Plain-text document sources
+---+

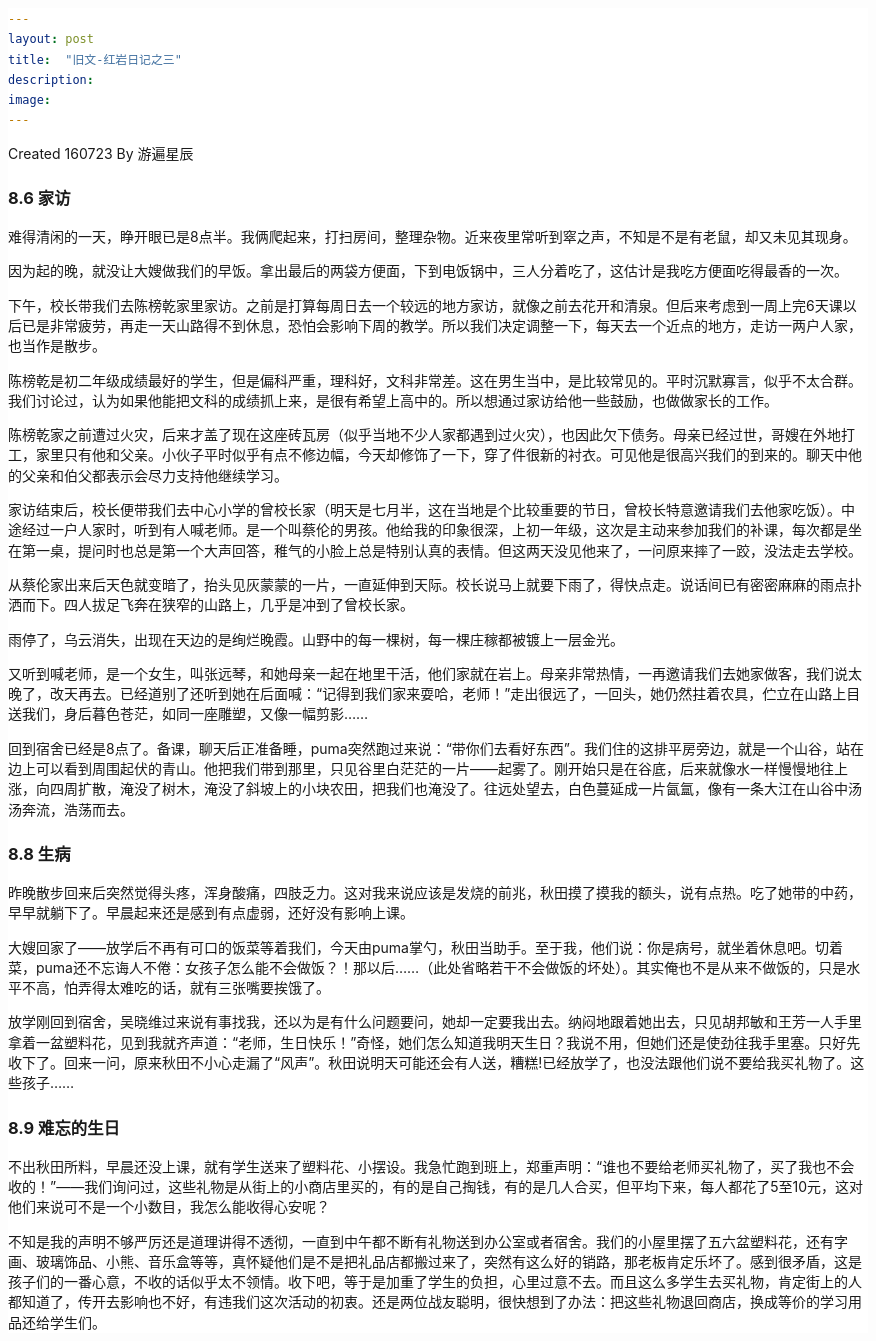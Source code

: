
 ```yaml
---
layout: post
title:  "旧文-红岩日记之三"
description: 
image: 
---
```


Created 160723 
By 游遍星辰


### 8.6 家访

难得清闲的一天，睁开眼已是8点半。我俩爬起来，打扫房间，整理杂物。近来夜里常听到窣之声，不知是不是有老鼠，却又未见其现身。

因为起的晚，就没让大嫂做我们的早饭。拿出最后的两袋方便面，下到电饭锅中，三人分着吃了，这估计是我吃方便面吃得最香的一次。

下午，校长带我们去陈榜乾家里家访。之前是打算每周日去一个较远的地方家访，就像之前去花开和清泉。但后来考虑到一周上完6天课以后已是非常疲劳，再走一天山路得不到休息，恐怕会影响下周的教学。所以我们决定调整一下，每天去一个近点的地方，走访一两户人家，也当作是散步。

陈榜乾是初二年级成绩最好的学生，但是偏科严重，理科好，文科非常差。这在男生当中，是比较常见的。平时沉默寡言，似乎不太合群。我们讨论过，认为如果他能把文科的成绩抓上来，是很有希望上高中的。所以想通过家访给他一些鼓励，也做做家长的工作。

陈榜乾家之前遭过火灾，后来才盖了现在这座砖瓦房（似乎当地不少人家都遇到过火灾），也因此欠下债务。母亲已经过世，哥嫂在外地打工，家里只有他和父亲。小伙子平时似乎有点不修边幅，今天却修饰了一下，穿了件很新的衬衣。可见他是很高兴我们的到来的。聊天中他的父亲和伯父都表示会尽力支持他继续学习。

家访结束后，校长便带我们去中心小学的曾校长家（明天是七月半，这在当地是个比较重要的节日，曾校长特意邀请我们去他家吃饭）。中途经过一户人家时，听到有人喊老师。是一个叫蔡伦的男孩。他给我的印象很深，上初一年级，这次是主动来参加我们的补课，每次都是坐在第一桌，提问时也总是第一个大声回答，稚气的小脸上总是特别认真的表情。但这两天没见他来了，一问原来摔了一跤，没法走去学校。

从蔡伦家出来后天色就变暗了，抬头见灰蒙蒙的一片，一直延伸到天际。校长说马上就要下雨了，得快点走。说话间已有密密麻麻的雨点扑洒而下。四人拔足飞奔在狭窄的山路上，几乎是冲到了曾校长家。
 
 
雨停了，乌云消失，出现在天边的是绚烂晚霞。山野中的每一棵树，每一棵庄稼都被镀上一层金光。

又听到喊老师，是一个女生，叫张远琴，和她母亲一起在地里干活，他们家就在岩上。母亲非常热情，一再邀请我们去她家做客，我们说太晚了，改天再去。已经道别了还听到她在后面喊：“记得到我们家来耍哈，老师！”走出很远了，一回头，她仍然拄着农具，伫立在山路上目送我们，身后暮色苍茫，如同一座雕塑，又像一幅剪影……
 
回到宿舍已经是8点了。备课，聊天后正准备睡，puma突然跑过来说：“带你们去看好东西”。我们住的这排平房旁边，就是一个山谷，站在边上可以看到周围起伏的青山。他把我们带到那里，只见谷里白茫茫的一片——起雾了。刚开始只是在谷底，后来就像水一样慢慢地往上涨，向四周扩散，淹没了树木，淹没了斜坡上的小块农田，把我们也淹没了。往远处望去，白色蔓延成一片氤氲，像有一条大江在山谷中汤汤奔流，浩荡而去。


### 8.8 生病

昨晚散步回来后突然觉得头疼，浑身酸痛，四肢乏力。这对我来说应该是发烧的前兆，秋田摸了摸我的额头，说有点热。吃了她带的中药，早早就躺下了。早晨起来还是感到有点虚弱，还好没有影响上课。

大嫂回家了——放学后不再有可口的饭菜等着我们，今天由puma掌勺，秋田当助手。至于我，他们说：你是病号，就坐着休息吧。切着菜，puma还不忘诲人不倦：女孩子怎么能不会做饭？！那以后……（此处省略若干不会做饭的坏处）。其实俺也不是从来不做饭的，只是水平不高，怕弄得太难吃的话，就有三张嘴要挨饿了。

放学刚回到宿舍，吴晓维过来说有事找我，还以为是有什么问题要问，她却一定要我出去。纳闷地跟着她出去，只见胡邦敏和王芳一人手里拿着一盆塑料花，见到我就齐声道：“老师，生日快乐！”奇怪，她们怎么知道我明天生日？我说不用，但她们还是使劲往我手里塞。只好先收下了。回来一问，原来秋田不小心走漏了“风声”。秋田说明天可能还会有人送，糟糕!已经放学了，也没法跟他们说不要给我买礼物了。这些孩子……
 
### 8.9 难忘的生日

不出秋田所料，早晨还没上课，就有学生送来了塑料花、小摆设。我急忙跑到班上，郑重声明：“谁也不要给老师买礼物了，买了我也不会收的！”——我们询问过，这些礼物是从街上的小商店里买的，有的是自己掏钱，有的是几人合买，但平均下来，每人都花了5至10元，这对他们来说可不是一个小数目，我怎么能收得心安呢？

不知是我的声明不够严厉还是道理讲得不透彻，一直到中午都不断有礼物送到办公室或者宿舍。我们的小屋里摆了五六盆塑料花，还有字画、玻璃饰品、小熊、音乐盒等等，真怀疑他们是不是把礼品店都搬过来了，突然有这么好的销路，那老板肯定乐坏了。感到很矛盾，这是孩子们的一番心意，不收的话似乎太不领情。收下吧，等于是加重了学生的负担，心里过意不去。而且这么多学生去买礼物，肯定街上的人都知道了，传开去影响也不好，有违我们这次活动的初衷。还是两位战友聪明，很快想到了办法：把这些礼物退回商店，换成等价的学习用品还给学生们。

+---+

Would you provide an exact, picture-free copy of the data above?

Solution to this problem ▸
Source code

:
 ```yaml
---
layout: post
title:  "旧文-红岩日记之三"
description: 
image: 
---
```


Created 160723 
By 游遍星辰


### 8.6 家访

难得清闲的一天，睁开眼已是8点半。我俩爬起来，打扫房间，整理杂物。近来夜里常听到窣之声，不知是不是有老鼠，却又未见其现身。

因为起的晚，就没让大嫂做我们的早饭。拿出最后的两袋方便面，下到电饭锅中，三人分着吃了，这估计是我吃方便面吃得最香的一次。

下午，校长带我们去陈榜乾家里家访。之前是打算每周日去一个较远的地方家访，就像之前去花开和清泉。但后来考虑到一周上完6天课以后已是非常疲劳，再走一天山路得不到休息，恐怕会影响下周的教学。所以我们决定调整一下，每天去一个近点的地方，走访一两户人家，也当作是散步。

陈榜乾是初二年级成绩最好的学生，但是偏科严重，理科好，文科非常差。这在男生当中，是比较常见的。平时沉默寡言，似乎不太合群。我们讨论过，认为如果他能把文科的成绩抓上来，是很有希望上高中的。所以想通过家访给他一些鼓励，也做做家长的工作。

陈榜乾家之前遭过火灾，后来才盖了现在这座砖瓦房（似乎当地不少人家都遇到过火灾），也因此欠下债务。母亲已经过世，哥嫂在外地打工，家里只有他和父亲。小伙子平时似乎有点不修边幅，今天却修饰了一下，穿了件很新的衬衣。可见他是很高兴我们的到来的。聊天中他的父亲和伯父都表示会尽力支持他继续学习。

家访结束后，校长便带我们去中心小学的曾校长家（明天是七月半，这在当地是个比较重要的节日，曾校长特意邀请我们去他家吃饭）。中途经过一户人家时，听到有人喊老师。是一个叫蔡伦的男孩。他给我的印象很深，上初一年级，这次是主动来参加我们的补课，每次都是坐在第一桌，提问时也总是第一个大声回答，稚气的小脸上总是特别认真的表情。但这两天没见他来了，一问原来摔了一跤，没法走去学校。

从蔡伦家出来后天色就变暗了，抬头见灰蒙蒙的一片，一直延伸到天际。校长说马上就要下雨了，得快点走。说话间已有密密麻麻的雨点扑洒而下。四人拔足飞奔在狭窄的山路上，几乎是冲到了曾校长家。
 
 
雨停了，乌云消失，出现在天边的是绚烂晚霞。山野中的每一棵树，每一棵庄稼都被镀上一层金光。

又听到喊老师，是一个女生，叫张远琴，和她母亲一起在地里干活，他们家就在岩上。母亲非常热情，一再邀请我们去她家做客，我们说太晚了，改天再去。已经道别了还听到她在后面喊：“记得到我们家来耍哈，老师！”走出很远了，一回头，她仍然拄着农具，伫立在山路上目送我们，身后暮色苍茫，如同一座雕塑，又像一幅剪影……
 
回到宿舍已经是8点了。备课，聊天后正准备睡，puma突然跑过来说：“带你们去看好东西”。我们住的这排平房旁边，就是一个山谷，站在边上可以看到周围起伏的青山。他把我们带到那里，只见谷里白茫茫的一片——起雾了。刚开始只是在谷底，后来就像水一样慢慢地往上涨，向四周扩散，淹没了树木，淹没了斜坡上的小块农田，把我们也淹没了。往远处望去，白色蔓延成一片氤氲，像有一条大江在山谷中汤汤奔流，浩荡而去。


### 8.8 生病

昨晚散步回来后突然觉得头疼，浑身酸痛，四肢乏力。这对我来说应该是发烧的前兆，秋田摸了摸我的额头，说有点热。吃了她带的中药，早早就躺下了。早晨起来还是感到有点虚弱，还好没有影响上课。

大嫂回家了——放学后不再有可口的饭菜等着我们，今天由puma掌勺，秋田当助手。至于我，他们说：你是病号，就坐着休息吧。切着菜，puma还不忘诲人不倦：女孩子怎么能不会做饭？！那以后……（此处省略若干不会做饭的坏处）。其实俺也不是从来不做饭的，只是水平不高，怕弄得太难吃的话，就有三张嘴要挨饿了。

放学刚回到宿舍，吴晓维过来说有事找我，还以为是有什么问题要问，她却一定要我出去。纳闷地跟着她出去，只见胡邦敏和王芳一人手里拿着一盆塑料花，见到我就齐声道：“老师，生日快乐！”奇怪，她们怎么知道我明天生日？我说不用，但她们还是使劲往我手里塞。只好先收下了。回来一问，原来秋田不小心走漏了“风声”。秋田说明天可能还会有人送，糟糕!已经放学了，也没法跟他们说不要给我买礼物了。这些孩子……
 
### 8.9 难忘的生日

不出秋田所料，早晨还没上课，就有学生送来了塑料花、小摆设。我急忙跑到班上，郑重声明：“谁也不要给老师买礼物了，买了我也不会收的！”——我们询问过，这些礼物是从街上的小商店里买的，有的是自己掏钱，有的是几人合买，但平均下来，每人都花了5至10元，这对他们来说可不是一个小数目，我怎么能收得心安呢？

不知是我的声明不够严厉还是道理讲得不透彻，一直到中午都不断有礼物送到办公室或者宿舍。我们的小屋里摆了五六盆塑料花，还有字画、玻璃饰品、小熊、音乐盒等等，真怀疑他们是不是把礼品店都搬过来了，突然有这么好的销路，那老板肯定乐坏了。感到很矛盾，这是孩子们的一番心意，不收的话似乎太不领情。收下吧，等于是加重了学生的负担，心里过意不去。而且这么多学生去买礼物，肯定街上的人都知道了，传开去影响也不好，有违我们这次活动的初衷。还是两位战友聪明，很快想到了办法：把这些礼物退回商店，换成等价的学习用品还给学生们。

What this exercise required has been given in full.